- WHAT TO DO -
Each line of the data below that holds the word "images" is to be reported in full.

- AVAILABLE RECORDS -
----

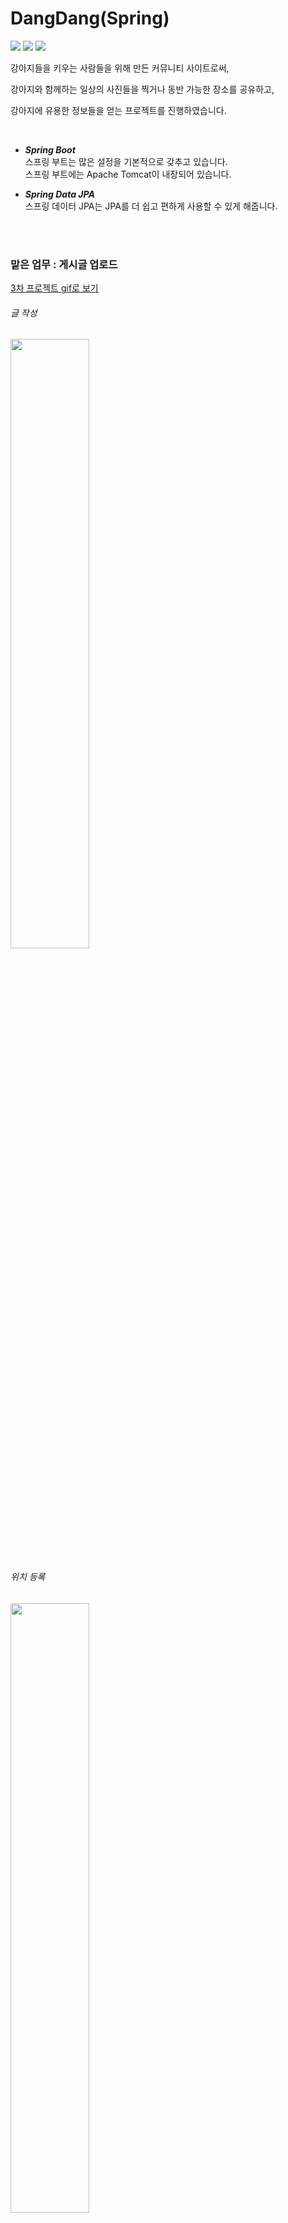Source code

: # DangDang(Spring)
<p align="">
<img src="https://img.shields.io/badge/Java-007396?style=plastic&logo=Java&logoColor=white"/>
<img src="https://img.shields.io/badge/SpringBoot-6DB33F?style=plastic&logo=Spring&logoColor=white"/>
<img src="https://img.shields.io/badge/H2-3423A6?style=plastic&logo=H2&logoColor=white"/></P>

강아지들을 키우는 사람들을 위해 만든 커뮤니티 사이트로써,

강아지와 함께하는 일상의 사진들을 찍거나 동반 가능한 장소를 공유하고,

강아지에 유용한 정보들을 얻는 프로젝트를 진행하였습니다.

<br>

- ***Spring Boot***             
스프링 부트는 많은 설정을 기본적으로 갖추고 있습니다.      
스프링 부트에는 Apache Tomcat이 내장되어 있습니다.   
 
- ***Spring Data JPA***                
스프링 데이터 JPA는 JPA를 더 쉽고 편하게 사용할 수 있게 해줍니다.

<br>
</br>   
              
### 맡은 업무 : 게시글 업로드 
[3차 프로젝트 gif로 보기](https://lu-delight.tistory.com/489)

###### 글 작성
<img src = https://user-images.githubusercontent.com/74857364/150071865-90ea8331-df9b-40eb-a164-12ba8de0ae53.png width="50%">

###### 위치 등록
<img src = https://user-images.githubusercontent.com/74857364/150071887-35e94e21-c122-41e2-8469-6455a5210c1c.png width="50%">

<br>

1. 게시글 업로드 페이지 작성 (사진, 회원가입 DB 정보 체크박스, 주소 입력, 게시글 작성)
2. 사진 등록 - S3 이미지 업로드 후 URL 가져오기 → [코드](https://github.com/haedal-project/dangdang/blob/007b2d5693bdf9e0d9a7eb5be7a7907a6579d831/src/main/java/shop/dangdang/service/S3Uploader.java?_pjax=%23js-repo-pjax-container%2C%20div%5Bitemtype%3D%22http%3A%2F%2Fschema.org%2FSoftwareSourceCode%22%5D%20main%2C%20%5Bdata-pjax-container%5D#L20)
3. test용 - 사진 이미지 업로드 후 전체 피드 보여주기 → [코드](https://github.com/haedal-project/dangdang/blob/2351f246a45386779e1c8f16d55bc45d2eb12974/src/main/java/shop/dangdang/controller/RegistryController.java?_pjax=%23js-repo-pjax-container%2C%20div%5Bitemtype%3D%22http%3A%2F%2Fschema.org%2FSoftwareSourceCode%22%5D%20main%2C%20%5Bdata-pjax-container%5D#L30)

<br>
</br>

### 아키텍처

*S3 라이브러리 추가             
`implementation group: 'org.springframework.cloud', name: 'spring-cloud-starter-aws', version: '2.0.1.RELEASE'`

<br><br>

*aws.yml 파일에 access-key와 secret-key, region 정보를 넣었고 그것을 AmazonS3Config에서 받는다. ([AmazonS3Config](https://github.com/haedal-project/dangdang/blob/main/src/main/java/shop/dangdang/config/AmazonS3Config.java))*

<br>

***config***
- [AmazonS3Config.java](https://github.com/haedal-project/dangdang/blob/main/src/main/java/shop/dangdang/config/AmazonS3Config.java)      

***controller***
- [FrontController.java](https://github.com/haedal-project/dangdang/blob/main/src/main/java/shop/dangdang/controller/FrontController.java)        
- [RegistryController.java](https://github.com/haedal-project/dangdang/blob/main/src/main/java/shop/dangdang/controller/RegistryController.java)         

***domain***  
- [Registry.java](https://github.com/haedal-project/dangdang/blob/main/src/main/java/shop/dangdang/domain/Registry.java)
- [Timestamped.java](https://github.com/haedal-project/dangdang/blob/main/src/main/java/shop/dangdang/domain/Timestamped.java)     

***dto***
- [RegistryDto.java](https://github.com/haedal-project/dangdang/blob/main/src/main/java/shop/dangdang/dto/RegistryDto.java)    

***repository***
- [RegistryRepository.java](https://github.com/haedal-project/dangdang/blob/main/src/main/java/shop/dangdang/repository/RegistryRepository.java)

***service***
- [RegistryService.java](https://github.com/haedal-project/dangdang/blob/main/src/main/java/shop/dangdang/service/RegistryService.java)   
- [S3Uploader.java](https://github.com/haedal-project/dangdang/blob/main/src/main/java/shop/dangdang/service/S3Uploader.java)
                
***resources***
- [aws.yml](https://github.com/haedal-project/dangdang/blob/main/src/main/resources/aws.yml)


<br>
</br>

### 구현 과정 + 트러블 슈팅
사용자가 게시글 업로드 페이지에서 글 작성 후 등록 버튼을 누르면,          
이미지는 파일 형식으로 로컬에 이미지를 저장합니다.           

S3로 파일 업로드 과정을 거친 후 그리고 로컬에 저장된 이미지를 지웁니다.              
S3로 업로드 후 return 값으로 url을 반환해서 image에 저장해 브라우저에 띄워줍니다.         
 
- .gitignore                 
    aws 키 때문에 gitignore에 .yml을 적용시켰는데 실행이 되지 않았습니다.        
    git rm -r --cached . 입력 후 다시 add 하니 적용이 되었습니다.            
    
- S3 적용            
    Application에서 s3를 적용하는 yml 파일을 작성했는데 오류가 떴습니다.          
    application.properties와 aws 키가 작성된 aws.yml을 추가해야했는데                  
    application.properties가 존재함에도 새로운 application.yml을 생성해 연결시키려고 해서 오류가 떴던 것이었습니다.               
    
- 이미지 업로드         
    이미지 업로드를 시도 했는데 에러가 떴고 파일명을 변경해봤더니 정상적으로 업로드가 되었습니다.            
    이 전에 accessKey와 secretKey를 입력할 때 띄어쓰기를 한 번 안해서 에러가 떴었고              
    그래서 이미지 업로드를 시도할 때 오류가 떠서 로컬에만 저장되어있었는데                   
    같은 파일로 시도를 하니 파일 명이 같아서 업로드가 안된 것이었습니다.                       
 
<br>
</br>

          
### 역할              
프로젝트를 진행할 때 저의 역할은 팀장이었습니다.         
그래서 회의 시간에 해야할 부분들을 미리 정리하거나         
프로젝트에 추가하면 좋을 기능들 혹은 이슈에 대해서 말씀을 드렸고 (commit 틀, issue 등록 틀)           
이에 반영된 것을 [wiki](https://github.com/haedal-uni/dangdang/wiki)에 정리하였습니다.                
        
팀 Github에 wiki 관리와 readme 관리는 주로 제가 하게 되었고,         
팀원들에게 이슈생성과 칸반보드를 적극 활용을 격려했습니다.         
또, pull request를 적극 활용과 pull request할 때 코드 리뷰를 하는 방향으로 진행되도록 노력하였습니다.     

[해당 내용 Tistory로 정리](https://lu-delight.tistory.com/327)                        
                
<br>
</br>   

### 블로그 기록

- 팀 project 기록용                                
    [3차 프로젝트 _ S.A(Starting Assignment)](https://lu-delight.tistory.com/315)          
    [3차 프로젝트_기획안 수정](https://lu-delight.tistory.com/319)          
    [3차 프로젝트_KPT 회고](https://lu-delight.tistory.com/342)              
               
- [개인 TIL](https://lu-delight.tistory.com/category/TIL)          
    [68일차](https://lu-delight.tistory.com/316) ~  [88일차](https://lu-delight.tistory.com/338)              
  
[https://lu-delight.tistory.com/329](https://lu-delight.tistory.com/329)

[https://lu-delight.tistory.com/330](https://lu-delight.tistory.com/330)

[https://lu-delight.tistory.com/333](https://lu-delight.tistory.com/333)

[https://lu-delight.tistory.com/334](https://lu-delight.tistory.com/334)

[https://lu-delight.tistory.com/335](https://lu-delight.tistory.com/335)


<br>
</br> 

### 구성
- 멤버 구성 :  백엔드 3명        
              
'댕댕백서' 프로젝트를 진행하며,    
<br>

1, 2차 프로젝트 kpt 회고를 하면서                
issue 적극 활용 x, 문제 공유x(특히 새벽 시간), 우물 안 개구리(다른 팀 장점들 분석x) 과 같은 문제를 발견하였습니다.     

팀 회의를 통해 github 작성 형식들을 정해나갔으며,            
문제가 발생하거나 계획의 변경과 같은 점들을 issue를 활용하여 적극 소통하였습니다.     
            
<img src = https://user-images.githubusercontent.com/74857364/150688039-f1cb4aff-a087-40c3-a30e-4354f43c680e.png width="80%">

<br>
        
- 매일 팀 회고를 진행했습니다. (본인 발표, Q&A, 전체 회고)       
- PR하고 Merge 하는 방식으로 협업을 진행했습니다.          
- 이슈생성과 칸반보드를 통해 프로젝트와 브랜치 관리를 진행했습니다.            
- 팀원별 생산성을 고려하고 보다 효율적인 프로젝트 관리를 하기위해 스프린트 기간을 토대로                
   마일드 스톤을 생성해 프로젝트를 진행했습니다.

----

- YOUR RESPONSE -
<img src = https://user-images.githubusercontent.com/74857364/150071865-90ea8331-df9b-40eb-a164-12ba8de0ae53.png width="50%">
<img src = https://user-images.githubusercontent.com/74857364/150071887-35e94e21-c122-41e2-8469-6455a5210c1c.png width="50%">
<img src = https://user-images.githubusercontent.com/74857364/150688039-f1cb4aff-a087-40c3-a30e-4354f43c680e.png width="80%">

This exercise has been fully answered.